Task description |
Using the data below, copy out all lines with the word "actions".

(The data)

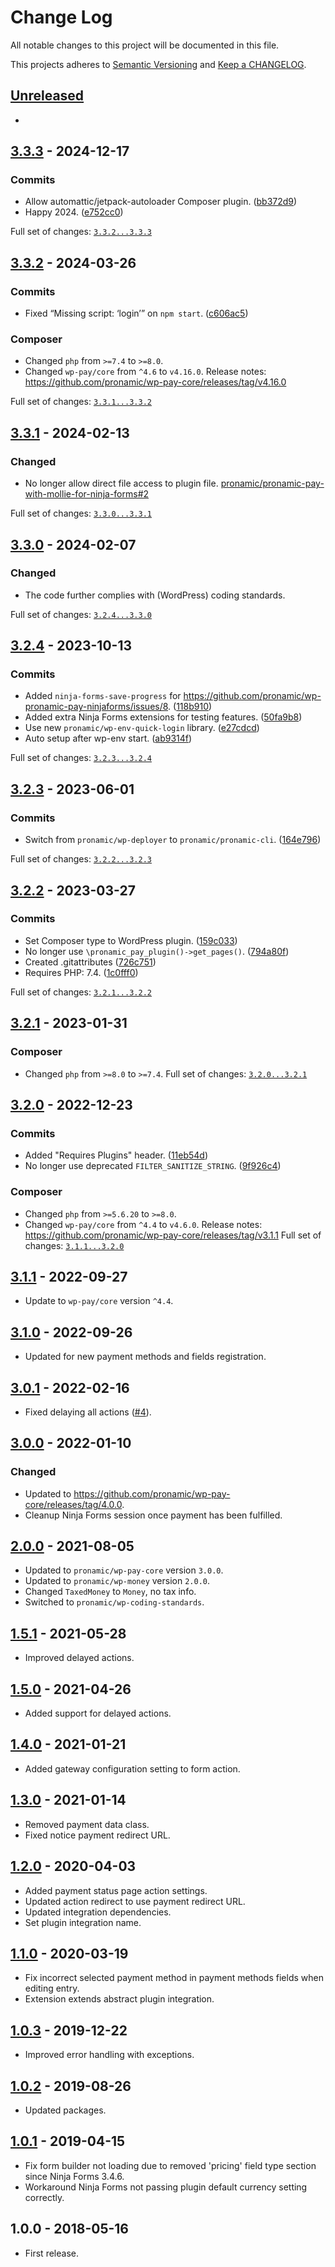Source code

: # Change Log

All notable changes to this project will be documented in this file.

This projects adheres to [Semantic Versioning](http://semver.org/) and [Keep a CHANGELOG](http://keepachangelog.com/).

## [Unreleased][unreleased]
-

## [3.3.3] - 2024-12-17

### Commits

- Allow automattic/jetpack-autoloader Composer plugin. ([bb372d9](https://github.com/pronamic/wp-pronamic-pay-ninjaforms/commit/bb372d941ccf971a90dd9f386269fbbdd0f29769))
- Happy 2024. ([e752cc0](https://github.com/pronamic/wp-pronamic-pay-ninjaforms/commit/e752cc0f3a9810a96b06ff8c12ee1fed690d157c))

Full set of changes: [`3.3.2...3.3.3`][3.3.3]

[3.3.3]: https://github.com/pronamic/wp-pronamic-pay-ninjaforms/compare/v3.3.2...v3.3.3

## [3.3.2] - 2024-03-26

### Commits

- Fixed “Missing script: ‘login’” on `npm start`. ([c606ac5](https://github.com/pronamic/wp-pronamic-pay-ninjaforms/commit/c606ac5cdf9d5b8589539279b2a6f33fc3b64e79))

### Composer

- Changed `php` from `>=7.4` to `>=8.0`.
- Changed `wp-pay/core` from `^4.6` to `v4.16.0`.
	Release notes: https://github.com/pronamic/wp-pay-core/releases/tag/v4.16.0

Full set of changes: [`3.3.1...3.3.2`][3.3.2]

[3.3.2]: https://github.com/pronamic/wp-pronamic-pay-ninjaforms/compare/v3.3.1...v3.3.2

## [3.3.1] - 2024-02-13

### Changed

- No longer allow direct file access to plugin file. [pronamic/pronamic-pay-with-mollie-for-ninja-forms#2](https://github.com/pronamic/pronamic-pay-with-mollie-for-ninja-forms/issues/2)

Full set of changes: [`3.3.0...3.3.1`][3.3.1]

[3.3.1]: https://github.com/pronamic/wp-pronamic-pay-ninjaforms/compare/v3.3.0...v3.3.1

## [3.3.0] - 2024-02-07

### Changed

- The code further complies with (WordPress) coding standards.

Full set of changes: [`3.2.4...3.3.0`][3.3.0]

[3.3.0]: https://github.com/pronamic/wp-pronamic-pay-ninjaforms/compare/v3.2.4...v3.3.0

## [3.2.4] - 2023-10-13

### Commits

- Added `ninja-forms-save-progress` for https://github.com/pronamic/wp-pronamic-pay-ninjaforms/issues/8. ([118b910](https://github.com/pronamic/wp-pronamic-pay-ninjaforms/commit/118b910a662684845f8b5221ed99b6e9983516bd))
- Added extra Ninja Forms extensions for testing features. ([50fa9b8](https://github.com/pronamic/wp-pronamic-pay-ninjaforms/commit/50fa9b83b9a937ce04295edc15ef360549201de7))
- Use new `pronamic/wp-env-quick-login` library. ([e27cdcd](https://github.com/pronamic/wp-pronamic-pay-ninjaforms/commit/e27cdcd34ec243d958661930c0fb4ea42e6c2aa1))
- Auto setup after wp-env start. ([ab9314f](https://github.com/pronamic/wp-pronamic-pay-ninjaforms/commit/ab9314f17efc3cc483a02da3c39c72d39d1388b5))

Full set of changes: [`3.2.3...3.2.4`][3.2.4]

[3.2.4]: https://github.com/pronamic/wp-pronamic-pay-ninjaforms/compare/v3.2.3...v3.2.4

## [3.2.3] - 2023-06-01

### Commits

- Switch from `pronamic/wp-deployer` to `pronamic/pronamic-cli`. ([164e796](https://github.com/pronamic/wp-pronamic-pay-ninjaforms/commit/164e7962e904abcce23ec5fb9e288c6cf779384b))

Full set of changes: [`3.2.2...3.2.3`][3.2.3]

[3.2.3]: https://github.com/pronamic/wp-pronamic-pay-ninjaforms/compare/v3.2.2...v3.2.3

## [3.2.2] - 2023-03-27

### Commits

- Set Composer type to WordPress plugin. ([159c033](https://github.com/pronamic/wp-pronamic-pay-ninjaforms/commit/159c033491ae296a8bb6f13f19a413fbb589ba90))
- No longer use `\pronamic_pay_plugin()->get_pages()`. ([794a80f](https://github.com/pronamic/wp-pronamic-pay-ninjaforms/commit/794a80f1b1f908f7fa20a5908678f3bc4d125d8d))
- Created .gitattributes ([726c751](https://github.com/pronamic/wp-pronamic-pay-ninjaforms/commit/726c751d0379744074b2b328f023fd04a215bc5c))
- Requires PHP: 7.4. ([1c0fff0](https://github.com/pronamic/wp-pronamic-pay-ninjaforms/commit/1c0fff0762cdd8caddb01ee3473a6e507aa8902b))

Full set of changes: [`3.2.1...3.2.2`][3.2.2]

[3.2.2]: https://github.com/pronamic/wp-pronamic-pay-ninjaforms/compare/v3.2.1...v3.2.2

## [3.2.1] - 2023-01-31
### Composer

- Changed `php` from `>=8.0` to `>=7.4`.
Full set of changes: [`3.2.0...3.2.1`][3.2.1]

[3.2.1]: https://github.com/pronamic/wp-pronamic-pay-ninjaforms/compare/v3.2.0...v3.2.1

## [3.2.0] - 2022-12-23

### Commits

- Added "Requires Plugins" header. ([11eb54d](https://github.com/pronamic/wp-pronamic-pay-ninjaforms/commit/11eb54d579dfe39caa0cbf0fbc3c0031717f7d1c))
- No longer use deprecated `FILTER_SANITIZE_STRING`. ([9f926c4](https://github.com/pronamic/wp-pronamic-pay-ninjaforms/commit/9f926c4e265408c563c1548ca2007dd7be5c2536))

### Composer

- Changed `php` from `>=5.6.20` to `>=8.0`.
- Changed `wp-pay/core` from `^4.4` to `v4.6.0`.
	Release notes: https://github.com/pronamic/wp-pay-core/releases/tag/v3.1.1
Full set of changes: [`3.1.1...3.2.0`][3.2.0]

[3.2.0]: https://github.com/pronamic/wp-pronamic-pay-ninjaforms/compare/v3.1.1...v3.2.0

## [3.1.1] - 2022-09-27
- Update to `wp-pay/core` version `^4.4`.

## [3.1.0] - 2022-09-26
- Updated for new payment methods and fields registration.

## [3.0.1] - 2022-02-16
- Fixed delaying all actions ([#4](https://github.com/pronamic/wp-pronamic-pay-ninjaforms/issues/4)).

## [3.0.0] - 2022-01-10
### Changed
- Updated to https://github.com/pronamic/wp-pay-core/releases/tag/4.0.0.
- Cleanup Ninja Forms session once payment has been fulfilled.

## [2.0.0] - 2021-08-05
- Updated to `pronamic/wp-pay-core`  version `3.0.0`.
- Updated to `pronamic/wp-money`  version `2.0.0`.
- Changed `TaxedMoney` to `Money`, no tax info.
- Switched to `pronamic/wp-coding-standards`.

## [1.5.1] - 2021-05-28
- Improved delayed actions.

## [1.5.0] - 2021-04-26
- Added support for delayed actions.

## [1.4.0] - 2021-01-21
- Added gateway configuration setting to form action.

## [1.3.0] - 2021-01-14
- Removed payment data class.
- Fixed notice payment redirect URL.

## [1.2.0] - 2020-04-03
- Added payment status page action settings.
- Updated action redirect to use payment redirect URL.
- Updated integration dependencies.
- Set plugin integration name.

## [1.1.0] - 2020-03-19
- Fix incorrect selected payment method in payment methods fields when editing entry.
- Extension extends abstract plugin integration.

## [1.0.3] - 2019-12-22
- Improved error handling with exceptions.

## [1.0.2] - 2019-08-26
- Updated packages.

## [1.0.1] - 2019-04-15
- Fix form builder not loading due to removed 'pricing' field type section since Ninja Forms 3.4.6.
- Workaround Ninja Forms not passing plugin default currency setting correctly.

## 1.0.0 - 2018-05-16
- First release.

[unreleased]: https://github.com/pronamic/wp-pronamic-pay-ninjaforms/compare/3.1.1...HEAD
[3.1.1]: https://github.com/pronamic/wp-pronamic-pay-ninjaforms/compare/3.1.0...3.1.1
[3.1.0]: https://github.com/pronamic/wp-pronamic-pay-ninjaforms/compare/3.0.1...3.1.0
[3.0.1]: https://github.com/pronamic/wp-pronamic-pay-ninjaforms/compare/3.0.0...3.0.1
[3.0.0]: https://github.com/wp-pay-extensions/ninjaforms/compare/2.0.0...3.0.0
[2.0.0]: https://github.com/wp-pay-extensions/ninjaforms/compare/1.5.0...2.0.0
[1.5.1]: https://github.com/wp-pay-extensions/ninjaforms/compare/1.5.0...1.5.1
[1.5.0]: https://github.com/wp-pay-extensions/ninjaforms/compare/1.4.0...1.5.0
[1.4.0]: https://github.com/wp-pay-extensions/ninjaforms/compare/1.3.0...1.4.0
[1.3.0]: https://github.com/wp-pay-extensions/ninjaforms/compare/1.2.0...1.3.0
[1.2.0]: https://github.com/wp-pay-extensions/ninjaforms/compare/1.1.0...1.2.0
[1.1.0]: https://github.com/wp-pay-extensions/ninjaforms/compare/1.0.3...1.1.0
[1.0.3]: https://github.com/wp-pay-extensions/ninjaforms/compare/1.0.2...1.0.3
[1.0.2]: https://github.com/wp-pay-extensions/ninjaforms/compare/1.0.1...1.0.2
[1.0.1]: https://github.com/wp-pay-extensions/ninjaforms/compare/1.0.0...1.0.1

(End The data)

Solution to this task |
- Fixed delaying all actions ([#4](https://github.com/pronamic/wp-pronamic-pay-ninjaforms/issues/4)).
- Improved delayed actions.
- Added support for delayed actions.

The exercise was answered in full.